Task description. Every word of the data below has to be copied faithfully.

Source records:
□ □ □ □
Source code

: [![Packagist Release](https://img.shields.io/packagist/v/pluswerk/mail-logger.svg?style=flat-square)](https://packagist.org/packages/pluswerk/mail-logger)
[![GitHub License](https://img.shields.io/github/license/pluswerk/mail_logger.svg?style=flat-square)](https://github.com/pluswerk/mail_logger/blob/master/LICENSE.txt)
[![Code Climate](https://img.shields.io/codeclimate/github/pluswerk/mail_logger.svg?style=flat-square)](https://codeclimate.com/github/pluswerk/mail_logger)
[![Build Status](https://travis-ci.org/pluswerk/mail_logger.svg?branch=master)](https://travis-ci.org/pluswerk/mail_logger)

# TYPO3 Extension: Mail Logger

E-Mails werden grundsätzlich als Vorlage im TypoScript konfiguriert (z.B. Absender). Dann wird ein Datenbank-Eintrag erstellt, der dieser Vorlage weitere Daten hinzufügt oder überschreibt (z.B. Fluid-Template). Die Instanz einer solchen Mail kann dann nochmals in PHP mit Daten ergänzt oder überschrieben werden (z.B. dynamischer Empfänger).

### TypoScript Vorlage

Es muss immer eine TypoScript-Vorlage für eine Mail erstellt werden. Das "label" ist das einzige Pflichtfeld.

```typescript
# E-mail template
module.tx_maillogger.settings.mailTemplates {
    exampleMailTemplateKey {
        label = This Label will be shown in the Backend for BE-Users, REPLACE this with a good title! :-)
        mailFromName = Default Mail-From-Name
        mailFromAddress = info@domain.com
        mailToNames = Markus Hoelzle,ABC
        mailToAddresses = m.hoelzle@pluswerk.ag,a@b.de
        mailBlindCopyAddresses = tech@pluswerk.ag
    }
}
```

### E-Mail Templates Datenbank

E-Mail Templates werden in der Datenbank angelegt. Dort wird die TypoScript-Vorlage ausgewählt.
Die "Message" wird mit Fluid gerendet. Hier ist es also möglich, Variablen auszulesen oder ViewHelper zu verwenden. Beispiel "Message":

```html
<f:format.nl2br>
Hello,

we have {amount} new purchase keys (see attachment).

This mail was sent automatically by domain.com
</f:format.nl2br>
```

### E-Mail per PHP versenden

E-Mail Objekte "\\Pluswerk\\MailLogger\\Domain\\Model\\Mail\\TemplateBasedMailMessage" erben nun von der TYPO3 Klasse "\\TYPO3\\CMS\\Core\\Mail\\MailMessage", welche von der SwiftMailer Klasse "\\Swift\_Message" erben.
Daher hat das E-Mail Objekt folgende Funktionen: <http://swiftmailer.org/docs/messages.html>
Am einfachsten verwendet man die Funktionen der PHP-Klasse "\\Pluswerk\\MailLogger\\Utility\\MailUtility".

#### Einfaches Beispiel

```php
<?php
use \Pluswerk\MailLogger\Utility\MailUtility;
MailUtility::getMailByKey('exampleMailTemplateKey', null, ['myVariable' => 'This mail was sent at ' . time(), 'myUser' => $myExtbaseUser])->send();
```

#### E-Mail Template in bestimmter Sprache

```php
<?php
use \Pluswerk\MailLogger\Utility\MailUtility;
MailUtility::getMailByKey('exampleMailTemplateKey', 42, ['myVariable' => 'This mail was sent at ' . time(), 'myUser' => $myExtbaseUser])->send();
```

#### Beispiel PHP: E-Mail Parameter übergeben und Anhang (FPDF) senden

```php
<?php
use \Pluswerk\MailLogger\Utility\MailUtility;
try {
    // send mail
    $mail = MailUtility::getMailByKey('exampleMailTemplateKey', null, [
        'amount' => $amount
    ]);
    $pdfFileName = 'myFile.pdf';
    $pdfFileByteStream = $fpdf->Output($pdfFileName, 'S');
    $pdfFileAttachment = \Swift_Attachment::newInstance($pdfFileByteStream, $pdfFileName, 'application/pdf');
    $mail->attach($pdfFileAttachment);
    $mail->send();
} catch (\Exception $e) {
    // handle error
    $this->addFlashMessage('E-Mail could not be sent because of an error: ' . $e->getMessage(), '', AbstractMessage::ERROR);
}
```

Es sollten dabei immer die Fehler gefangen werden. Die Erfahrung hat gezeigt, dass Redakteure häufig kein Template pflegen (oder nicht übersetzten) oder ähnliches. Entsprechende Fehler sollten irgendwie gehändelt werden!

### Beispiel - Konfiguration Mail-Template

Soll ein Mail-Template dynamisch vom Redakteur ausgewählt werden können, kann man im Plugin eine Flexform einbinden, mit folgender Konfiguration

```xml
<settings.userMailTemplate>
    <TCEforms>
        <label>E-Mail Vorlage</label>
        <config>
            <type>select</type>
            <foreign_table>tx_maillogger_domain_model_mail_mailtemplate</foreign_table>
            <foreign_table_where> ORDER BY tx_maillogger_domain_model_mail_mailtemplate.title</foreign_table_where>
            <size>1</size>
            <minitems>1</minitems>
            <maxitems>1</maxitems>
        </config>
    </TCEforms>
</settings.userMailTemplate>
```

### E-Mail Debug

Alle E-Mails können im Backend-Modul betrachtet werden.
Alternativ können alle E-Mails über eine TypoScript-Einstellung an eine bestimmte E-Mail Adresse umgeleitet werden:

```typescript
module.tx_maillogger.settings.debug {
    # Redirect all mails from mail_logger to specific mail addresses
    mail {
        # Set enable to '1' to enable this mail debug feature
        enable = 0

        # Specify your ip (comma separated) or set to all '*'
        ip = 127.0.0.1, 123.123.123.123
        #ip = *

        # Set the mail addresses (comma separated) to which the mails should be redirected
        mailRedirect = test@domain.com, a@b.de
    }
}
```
□ □ □ □
Completed exercise.
Source code

: [![Packagist Release](https://img.shields.io/packagist/v/pluswerk/mail-logger.svg?style=flat-square)](https://packagist.org/packages/pluswerk/mail-logger)
[![GitHub License](https://img.shields.io/github/license/pluswerk/mail_logger.svg?style=flat-square)](https://github.com/pluswerk/mail_logger/blob/master/LICENSE.txt)
[![Code Climate](https://img.shields.io/codeclimate/github/pluswerk/mail_logger.svg?style=flat-square)](https://codeclimate.com/github/pluswerk/mail_logger)
[![Build Status](https://travis-ci.org/pluswerk/mail_logger.svg?branch=master)](https://travis-ci.org/pluswerk/mail_logger)

# TYPO3 Extension: Mail Logger

E-Mails werden grundsätzlich als Vorlage im TypoScript konfiguriert (z.B. Absender). Dann wird ein Datenbank-Eintrag erstellt, der dieser Vorlage weitere Daten hinzufügt oder überschreibt (z.B. Fluid-Template). Die Instanz einer solchen Mail kann dann nochmals in PHP mit Daten ergänzt oder überschrieben werden (z.B. dynamischer Empfänger).

### TypoScript Vorlage

Es muss immer eine TypoScript-Vorlage für eine Mail erstellt werden. Das "label" ist das einzige Pflichtfeld.

```typescript
# E-mail template
module.tx_maillogger.settings.mailTemplates {
    exampleMailTemplateKey {
        label = This Label will be shown in the Backend for BE-Users, REPLACE this with a good title! :-)
        mailFromName = Default Mail-From-Name
        mailFromAddress = info@domain.com
        mailToNames = Markus Hoelzle,ABC
        mailToAddresses = m.hoelzle@pluswerk.ag,a@b.de
        mailBlindCopyAddresses = tech@pluswerk.ag
    }
}
```

### E-Mail Templates Datenbank

E-Mail Templates werden in der Datenbank angelegt. Dort wird die TypoScript-Vorlage ausgewählt.
Die "Message" wird mit Fluid gerendet. Hier ist es also möglich, Variablen auszulesen oder ViewHelper zu verwenden. Beispiel "Message":

```html
<f:format.nl2br>
Hello,

we have {amount} new purchase keys (see attachment).

This mail was sent automatically by domain.com
</f:format.nl2br>
```

### E-Mail per PHP versenden

E-Mail Objekte "\\Pluswerk\\MailLogger\\Domain\\Model\\Mail\\TemplateBasedMailMessage" erben nun von der TYPO3 Klasse "\\TYPO3\\CMS\\Core\\Mail\\MailMessage", welche von der SwiftMailer Klasse "\\Swift\_Message" erben.
Daher hat das E-Mail Objekt folgende Funktionen: <http://swiftmailer.org/docs/messages.html>
Am einfachsten verwendet man die Funktionen der PHP-Klasse "\\Pluswerk\\MailLogger\\Utility\\MailUtility".

#### Einfaches Beispiel

```php
<?php
use \Pluswerk\MailLogger\Utility\MailUtility;
MailUtility::getMailByKey('exampleMailTemplateKey', null, ['myVariable' => 'This mail was sent at ' . time(), 'myUser' => $myExtbaseUser])->send();
```

#### E-Mail Template in bestimmter Sprache

```php
<?php
use \Pluswerk\MailLogger\Utility\MailUtility;
MailUtility::getMailByKey('exampleMailTemplateKey', 42, ['myVariable' => 'This mail was sent at ' . time(), 'myUser' => $myExtbaseUser])->send();
```

#### Beispiel PHP: E-Mail Parameter übergeben und Anhang (FPDF) senden

```php
<?php
use \Pluswerk\MailLogger\Utility\MailUtility;
try {
    // send mail
    $mail = MailUtility::getMailByKey('exampleMailTemplateKey', null, [
        'amount' => $amount
    ]);
    $pdfFileName = 'myFile.pdf';
    $pdfFileByteStream = $fpdf->Output($pdfFileName, 'S');
    $pdfFileAttachment = \Swift_Attachment::newInstance($pdfFileByteStream, $pdfFileName, 'application/pdf');
    $mail->attach($pdfFileAttachment);
    $mail->send();
} catch (\Exception $e) {
    // handle error
    $this->addFlashMessage('E-Mail could not be sent because of an error: ' . $e->getMessage(), '', AbstractMessage::ERROR);
}
```

Es sollten dabei immer die Fehler gefangen werden. Die Erfahrung hat gezeigt, dass Redakteure häufig kein Template pflegen (oder nicht übersetzten) oder ähnliches. Entsprechende Fehler sollten irgendwie gehändelt werden!

### Beispiel - Konfiguration Mail-Template

Soll ein Mail-Template dynamisch vom Redakteur ausgewählt werden können, kann man im Plugin eine Flexform einbinden, mit folgender Konfiguration

```xml
<settings.userMailTemplate>
    <TCEforms>
        <label>E-Mail Vorlage</label>
        <config>
            <type>select</type>
            <foreign_table>tx_maillogger_domain_model_mail_mailtemplate</foreign_table>
            <foreign_table_where> ORDER BY tx_maillogger_domain_model_mail_mailtemplate.title</foreign_table_where>
            <size>1</size>
            <minitems>1</minitems>
            <maxitems>1</maxitems>
        </config>
    </TCEforms>
</settings.userMailTemplate>
```

### E-Mail Debug

Alle E-Mails können im Backend-Modul betrachtet werden.
Alternativ können alle E-Mails über eine TypoScript-Einstellung an eine bestimmte E-Mail Adresse umgeleitet werden:

```typescript
module.tx_maillogger.settings.debug {
    # Redirect all mails from mail_logger to specific mail addresses
    mail {
        # Set enable to '1' to enable this mail debug feature
        enable = 0

        # Specify your ip (comma separated) or set to all '*'
        ip = 127.0.0.1, 123.123.123.123
        #ip = *

        # Set the mail addresses (comma separated) to which the mails should be redirected
        mailRedirect = test@domain.com, a@b.de
    }
}
```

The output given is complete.